TASK DETAILS = The listing below is the input. Say how many of its lines contain "mapsto", giving the number alone.

EXERCISE DATA =
<<<<

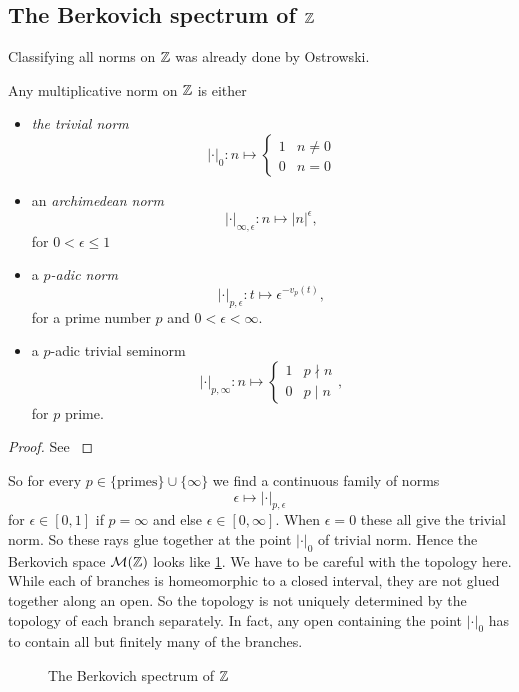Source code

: \subsection{The Berkovich spectrum of $\mathbb{Z}$} \label{sec:the_berkovich_spectrum_of_z}
Classifying all norms on $\mathbb{Z}$ was already done by Ostrowski.
\begin{theorem}[Ostrowski]\label{thm:ostrowksi}
	Any multiplicative norm on $\mathbb{Z}$ is either
	\begin{itemize}
		\item \emph{the trivial norm} \[
				|\cdot |_0: n \mapsto \begin{cases}
					1 & n \ne 0 \\
					0 & n = 0
				\end{cases}
			\]
		\item an \emph{archimedean norm} \[
				|\cdot |_{\infty, \epsilon}: n \mapsto |n|^{\epsilon},
			\]
			for $0 <  \epsilon \le 1$
		\item a \emph{$p$-adic norm} \[
				|\cdot |_{p, \epsilon}: t \mapsto \epsilon ^{- v_p(t)},
			\]
			for a prime number $p$ and $0 < \epsilon < \infty$. 
		\item a $p$-adic trivial seminorm 
			\[
			|\cdot |_{p, \infty}: n \mapsto \begin{cases}
				1 & p \nmid n \\
				0 & p \mid n
			\end{cases}
			,\] 
			for $p$ prime. 
	\end{itemize}
\end{theorem}
\begin{proof}
	See \cite[thm.\ 1, p.\ 3]{koblitzPadicNumbersPadic1984}
\end{proof}
So for every $p \in \{\text{primes}\} \cup \{\infty\} $ we find a continuous family of norms \[
	\epsilon \mapsto|\cdot |_{p, \epsilon}
\] 
for $\epsilon \in [0, 1]$ if $p = \infty$ and else $\epsilon \in [0, \infty]$. 
When $\epsilon = 0$ these all give the trivial norm. 
So these rays glue together at the point $|\cdot |_0$ of trivial norm.
Hence the Berkovich space $\mathcal{M} (\mathbb{Z})$ looks like \cref{fig:berkovich-space-of-z}.
We have to be careful with the topology here.
While each of branches is homeomorphic to a closed interval, they are not glued together along an open.
So the topology is not uniquely determined by the topology of each branch separately.
In fact, any open containing the point $|\cdot |_0$ has to contain all but finitely many of the branches.

\begin{figure}[h]
    \centering
    \caption{The Berkovich spectrum of $\mathbb{Z}$}
    \label{fig:berkovich-space-of-z}
\end{figure}


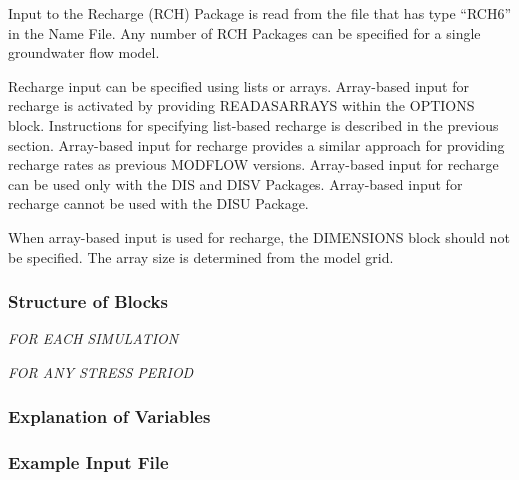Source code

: 
Input to the Recharge (RCH) Package is read from the file that has type ``RCH6'' in the Name File.  Any number of RCH Packages can be specified for a single groundwater flow model.

Recharge input can be specified using lists or arrays.  Array-based input for recharge is activated by providing READASARRAYS within the OPTIONS block.   Instructions for specifying list-based recharge is described in the previous section.  Array-based input for recharge provides a similar approach for providing recharge rates as previous MODFLOW versions.  Array-based input for recharge can be used only with the DIS and DISV Packages.  Array-based input for recharge cannot be used with the DISU Package.

When array-based input is used for recharge, the DIMENSIONS block should not be specified.  The array size is determined from the model grid. 

\vspace{5mm}
\subsubsection{Structure of Blocks}
\vspace{5mm}

\noindent \textit{FOR EACH SIMULATION}

\vspace{5mm}
\noindent \textit{FOR ANY STRESS PERIOD}

\packageperioddescription

\vspace{5mm}
\subsubsection{Explanation of Variables}
\begin{description}

\end{description}

\vspace{5mm}
\subsubsection{Example Input File}



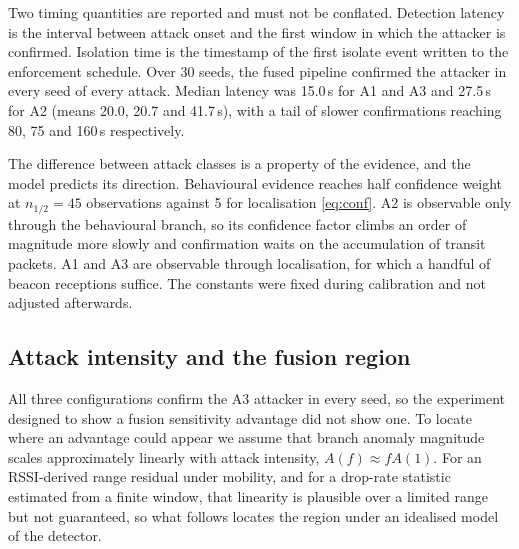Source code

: \documentclass[pdflatex,sn-mathphys-num]{sn-jnl}%
\theoremstyle{thmstyleone}%
\theoremstyle{thmstyletwo}%
\theoremstyle{thmstylethree}%
\begin{document}
Two timing quantities are reported and must not be conflated. Detection
latency is the interval between attack onset and the first window in which the
attacker is confirmed. Isolation time is the timestamp of the first isolate
event written to the enforcement schedule. Over 30 seeds, the fused pipeline
confirmed the attacker in every seed of every attack. Median latency was
15.0\,s for A1 and A3 and 27.5\,s for A2 (means 20.0, 20.7 and 41.7\,s), with
a tail of slower confirmations reaching 80, 75 and 160\,s respectively.

The difference between attack classes is a property of the evidence, and the
model predicts its direction. Behavioural evidence reaches half confidence
weight at $n_{1/2} = 45$ observations against 5 for localisation
\eqref{eq:conf}. A2 is observable only through the behavioural branch, so its
confidence factor climbs an order of magnitude more slowly and confirmation
waits on the accumulation of transit packets. A1 and A3 are observable through
localisation, for which a handful of beacon receptions suffice. The constants were
fixed during calibration and not adjusted afterwards.

\subsection{Attack intensity and the fusion region}
\label{sec:region}

All three configurations confirm the A3 attacker in every seed, so the
experiment designed to show a fusion sensitivity advantage did not show one.
To locate where an advantage could appear we assume that branch anomaly
magnitude scales approximately linearly with attack intensity,
$A(f) \approx f A(1)$. For an RSSI-derived range residual under mobility, and
for a drop-rate statistic estimated from a finite window, that linearity is
plausible over a limited range but not guaranteed, so what follows locates the
region under an idealised model of the detector.
\end{document}
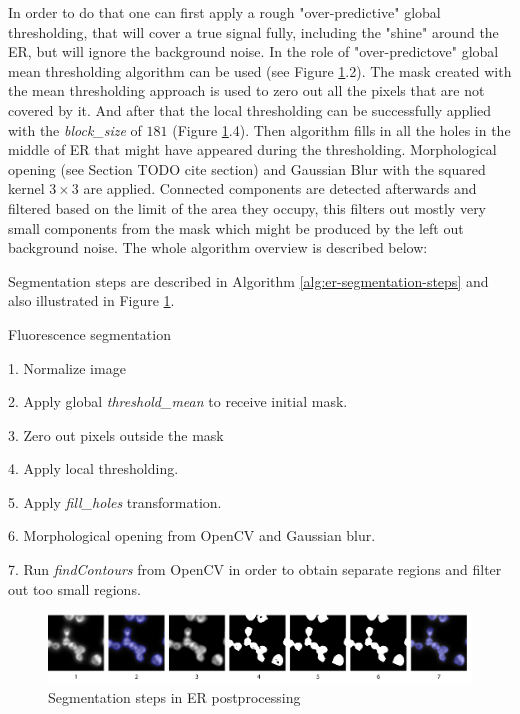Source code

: In order to do that one can first apply a rough "over-predictive" global thresholding, that will cover a true signal fully, including the "shine" around the ER, but will ignore the background noise. In the role of "over-predictove" global mean thresholding algorithm can be used (see Figure \ref{fig:er-segmentation-steps}.2). The mask created with the mean thresholding approach is used to zero out all the pixels that are not covered by it. And after that the local thresholding can be successfully applied with the \textit{block\_size} of $181$ (Figure \ref{fig:er-segmentation-steps}.4). Then  algorithm fills in all the holes in the middle of ER that might have appeared during the thresholding. Morphological opening (see Section TODO cite section) and Gaussian Blur with the squared kernel $3 \times 3$ are applied. Connected components are detected afterwards and filtered based on the limit of the area they occupy, this filters out mostly very small components from the mask which might be produced by the left out background noise. The whole algorithm overview is described below:

Segmentation steps are described in Algorithm \ref{alg:er-segmentation-steps} and also illustrated in Figure \ref{fig:er-segmentation-steps}.

\begin{algorithm}
    \caption{Fluorescence segmentation}
    \begin{algorithmic}
    \item 1. Normalize image
    \item 2. Apply global \textit{threshold\_mean} to receive initial mask.
    \item 3. Zero out pixels outside the mask
    \item 4. Apply local thresholding.  
    \item 5. Apply \textit{fill\_holes} transformation.
    \item 6. Morphological opening from OpenCV and Gaussian blur.
    \item 7. Run \textit{findContours} from OpenCV in order to obtain separate regions and filter out too small regions.
    \end{algorithmic}
    \label{alg:er-segmentation-steps}
\end{algorithm}    

\begin{figure}[htb]
    \begin{center}
        \includegraphics[width=\linewidth]{bilder/ER/segmentation/segmentation.png}
        \caption{Segmentation steps in ER postprocessing}\label{fig:er-segmentation-steps}
    \end{center}
\end{figure}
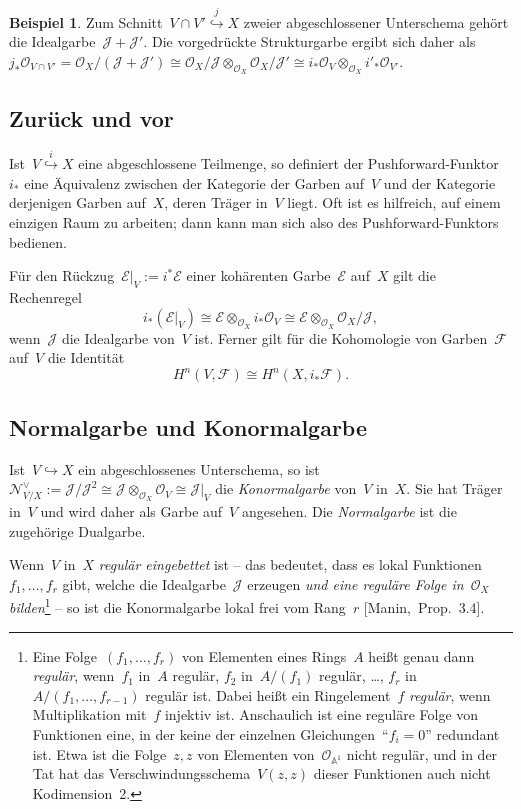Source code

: \documentclass[a4paper,ngerman,12pt]{scrartcl}
\theoremstyle{definition}
\newtheorem{ex}[defn]{Beispiel}
\theoremstyle{plain}
\theoremstyle{remark}
\renewcommand{\AA}{\mathbb{A}}
\newcommand{\E}{\mathcal{E}}
\newcommand{\F}{\mathcal{F}}
\newcommand{\N}{\mathcal{N}}
\newcommand{\J}{\mathcal{J}}
\renewcommand{\O}{\mathcal{O}}
\begin{document}
\begin{ex}Zum Schnitt~$V \cap V' \stackrel{j}{\hookrightarrow} X$ zweier
abgeschlossener Unterschema gehört die Idealgarbe~$\J + \J'$. Die vorgedrückte
Strukturgarbe ergibt sich daher als~$j_*\O_{V \cap V'} = \O_X/(\J + \J') \cong
\O_X/\J \otimes_{\O_X} \O_X/\J' \cong i_*\O_V \otimes_{\O_X}
i'_*\O_{V'}$.\end{ex}


\subsection*{Zurück und vor}

Ist~$V \stackrel{i}{\hookrightarrow} X$ eine abgeschlossene Teilmenge, so
definiert der Pushforward-Funktor~$i_*$ eine Äquivalenz zwischen der Kategorie
der Garben auf~$V$ und der Kategorie derjenigen Garben auf~$X$, deren Träger
in~$V$ liegt. Oft ist es hilfreich, auf einem einzigen Raum zu arbeiten; dann
kann man sich also des Pushforward-Funktors bedienen.

Für den Rückzug~$\E|_V := i^* \E$ einer kohärenten Garbe~$\E$ auf~$X$ gilt die
Rechenregel
\[ i_* (\E|_V) \cong \E \otimes_{\O_X} i_*\O_V \cong \E \otimes_{\O_X} \O_X/\J,
\]
wenn~$\J$ die Idealgarbe von~$V$ ist. Ferner gilt für die Kohomologie von
Garben~$\F$ auf~$V$ die Identität
\[ H^n(V, \F) \cong H^n(X, i_*\F). \]


\subsection*{Normalgarbe und Konormalgarbe}

Ist~$V \hookrightarrow X$ ein abgeschlossenes Unterschema, so ist~$\N_{V/X}^\vee
:= \J/\J^2 \cong \J \otimes_{\O_X} \O_V \cong \J|_V$ die \emph{Konormalgarbe} von~$V$ in~$X$. Sie hat Träger in~$V$ und
wird daher als Garbe auf~$V$ angesehen. Die \emph{Normalgarbe} ist die
zugehörige Dualgarbe.

Wenn~$V$ in~$X$ \emph{regulär eingebettet} ist -- das bedeutet, dass es lokal
Funktionen~$f_1,\ldots,f_r$ gibt, welche die Idealgarbe~$\J$ erzeugen \emph{und
eine reguläre Folge in~$\O_X$ bilden}\footnote{\label{fn:regulaere-folge}Eine Folge~$(f_1,\ldots,f_r)$
von Elementen eines Rings~$A$ heißt genau dann \emph{regulär}, wenn~$f_1$
in~$A$ regulär, $f_2$ in~$A/(f_1)$ regulär, \ldots, $f_r$
in~$A/(f_1,\ldots,f_{r-1})$ regulär ist. Dabei heißt ein Ringelement~$f$
\emph{regulär}, wenn Multiplikation mit~$f$ injektiv ist. Anschaulich ist eine
reguläre Folge von Funktionen eine, in der keine der einzelnen Gleichungen~"`$f_i = 0$"'
redundant ist. Etwa ist die Folge~$z, z$ von Elementen von~$\O_{\AA^1}$ nicht
regulär, und in der Tat hat das Verschwindungsschema~$V(z,z)$ dieser Funktionen
auch nicht Kodimension~2.} -- so ist die Konormalgarbe lokal frei
vom Rang~$r$ [Manin,~Prop.~3.4].
\end{document}
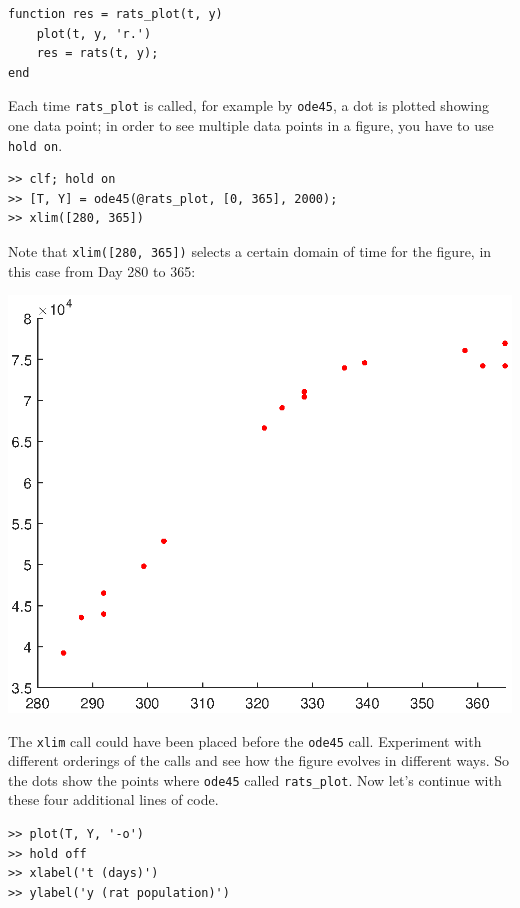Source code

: \documentclass[
]{book}
\begin{document}
\begin{verbatim}
function res = rats_plot(t, y)
    plot(t, y, 'r.')
    res = rats(t, y);
end
\end{verbatim}

Each time {\tt rats\_plot} is called, for example by {\tt ode45}, a dot is plotted showing one data point; in order
to see multiple data points in a figure, you have to use {\tt hold on}.

\begin{verbatim}
>> clf; hold on
>> [T, Y] = ode45(@rats_plot, [0, 365], 2000);
>> xlim([280, 365])
\end{verbatim}

Note that {\tt xlim([280, 365])} selects a certain domain of time for the figure, in this case from Day 280 to 365:

\beforefig \centerline{\includegraphics[width=6.0in]{figs/ode45_simple.eps}}

The {\tt xlim} call could have been placed before the {\tt ode45} call.  Experiment with different orderings of the calls and see how the figure evolves in different ways.  So the dots show the points where {\tt ode45} called {\tt rats\_plot}.  Now let's continue with these four additional lines of code.

\begin{verbatim}
>> plot(T, Y, '-o')
>> hold off
>> xlabel('t (days)')
>> ylabel('y (rat population)')
\end{verbatim}
\end{document}
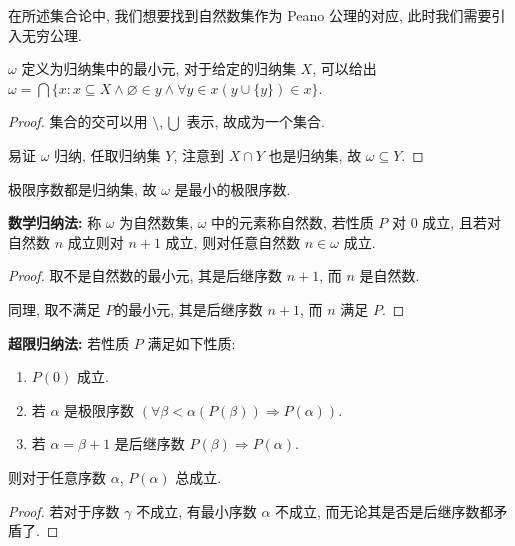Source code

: 在所述集合论中, 我们想要找到自然数集作为 Peano 公理的对应, 此时我们需要引入无穷公理.

\begin{definition}
    \label{definition:omega}
    \(\omega\) 定义为归纳集中的最小元, 对于给定的归纳集 \(X\), 可以给出 \(\omega = \bigcap \{x : x \subseteq X \wedge \varnothing \in y \wedge \forall y \in x (y \cup \{y\}) \in x\}\).

    \begin{proof}
        集合的交可以用 \(\setminus, \bigcup\) 表示, 故成为一个集合.

        易证 \(\omega\) 归纳, 任取归纳集 \(Y\), 注意到 \(X \cap Y\) 也是归纳集, 故 \(\omega \subseteq Y\).
    \end{proof}
\end{definition}

\begin{corollary}
    极限序数都是归纳集, 故 \(\omega\) 是最小的极限序数.
\end{corollary}

\begin{theorem}
    \label{theorem:mathematical induction}
    \textbf{数学归纳法:} 称 \(\omega\) 为自然数集, \(\omega\) 中的元素称自然数, 若性质 \(P\) 对 \(0\) 成立, 且若对自然数 \(n\) 成立则对 \(n+1\) 成立, 则对任意自然数 \(n \in \omega\) 成立.
    
    \begin{proof}
        取不是自然数的最小元, 其是后继序数 \(n+1\), 而 \(n\) 是自然数.

        同理, 取不满足 \(P\)的最小元, 其是后继序数 \(n+1\), 而 \(n\) 满足 \(P\).
    \end{proof}
\end{theorem}

\begin{theorem}
    \label{theorem:transfinite induction}
    \textbf{超限归纳法:} 若性质 \(P\) 满足如下性质:
    \begin{enumerate}
        \item \(P(0)\) 成立.
        \item 若 \(\alpha\) 是极限序数 \((\forall \beta < \alpha (P(\beta)) \Rightarrow P(\alpha))\).
        \item 若 \(\alpha = \beta + 1\) 是后继序数 \(P(\beta) \Rightarrow P(\alpha)\).
    \end{enumerate}

    则对于任意序数 \(\alpha\), \(P(\alpha)\) 总成立.

    \begin{proof}
        若对于序数 \(\gamma\) 不成立, 有最小序数 \(\alpha\) 不成立, 而无论其是否是后继序数都矛盾了.
    \end{proof}
\end{theorem}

>>>>

RESPONSE TO THE TASK = 5